(Saved data entries)
──────────────────────────────
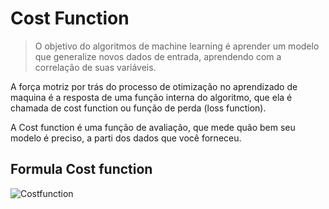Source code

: # Cost Function 

> O objetivo do algoritmos de machine learning é aprender um modelo que generalize novos dados de entrada, aprendendo com a correlação de suas variáveis.

 A força motriz por trás do processo de otimização no aprendizado de maquina é a resposta de uma função interna do algoritmo, que ela é chamada de cost function
 ou função de perda (loss function).

 A Cost function é uma função de avaliação, que mede quão bem seu modelo é preciso, a parti dos dados que você forneceu.
 
 ## Formula Cost function

 ![Costfunction](https://uploaddeimagens.com.br/images/000/836/427/original/cost_function.png?1487075442)
 


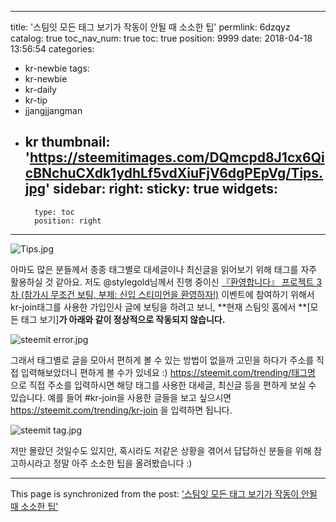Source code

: 
---
title: '스팀잇 모든 태그 보기가 작동이 안될 때 소소한 팁'
permlink: 6dzqyz
catalog: true
toc_nav_num: true
toc: true
position: 9999
date: 2018-04-18 13:56:54
categories:
- kr-newbie
tags:
- kr-newbie
- kr-daily
- kr-tip
- jjangjjangman
- kr
thumbnail: 'https://steemitimages.com/DQmcpd8J1cx6QicBNchuCXdk1ydhLf5vdXiuFjV6dgPEpVg/Tips.jpg'
sidebar:
    right:
        sticky: true
widgets:
    -
        type: toc
        position: right
---


![Tips.jpg](https://steemitimages.com/DQmcpd8J1cx6QicBNchuCXdk1ydhLf5vdXiuFjV6dgPEpVg/Tips.jpg)

아마도 많은 분들께서 종종 태그별로 대세글이나 최신글을 읽어보기 위해 태그를 자주 활용하실 것 같아요. 저도 @stylegold님께서 진행 중이신 [『환영합니다』 프로젝트 3차 (참가시 무조건 보팅, 부제: 신입 스티미언을 환영하자!)](https://steemit.com/stylegold/@stylegold/6uh3lv-3) 이벤트에 참여하기 위해서 kr-join태그를 사용한 가입인사 글에 보팅을 하려고 보니, **현재 스팀잇 홈에서 **[모든 태그 보기]**가 아래와 같이 정상적으로 작동되지 않습니다.**

 ![steemit error.jpg](https://steemitimages.com/DQmcEukAeLgu3om7W96NZf3ZMmUJMtLoFm5DT2dmGzrtRut/steemit%20error.jpg)

그래서 태그별로 글을 모아서 편하게 볼 수 있는 방법이 없을까 고민을 하다가 주소를 직접 입력해보았더니 편하게 볼 수가 있네요 :) https://steemit.com/trending/태그명 으로 직접 주소를 입력하시면 해당 태그를 사용한 대세글, 최신글 등을 편하게 보실 수 있습니다. 예를 들어 #kr-join을 사용한 글들을 보고 싶으시면 https://steemit.com/trending/kr-join 을 입력하면 됩니다.

![steemit tag.jpg](https://steemitimages.com/DQmUWS4gBzc6eQrJGcbEr3k1Db322vRfhjT1jKWwZALWtiR/steemit%20tag.jpg)

저만 몰랐던 것일수도 있지만, 혹시라도 저같은 상황을 겪어서 답답하신 분들을 위해 참고하시라고 정말 아주 소소한 팁을 올려봤습니다 :)

- - -

This page is synchronized from the post: ['스팀잇 모든 태그 보기가 작동이 안될 때 소소한 팁'](https://steemit.com/@donekim/6dzqyz)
──────────────────────────────
**HOW TO COMPLETE THIS TASK**
Going through the entries above, report how many lines include the string "Tips". The number alone is the answer.

**TASK RESPONSE**
2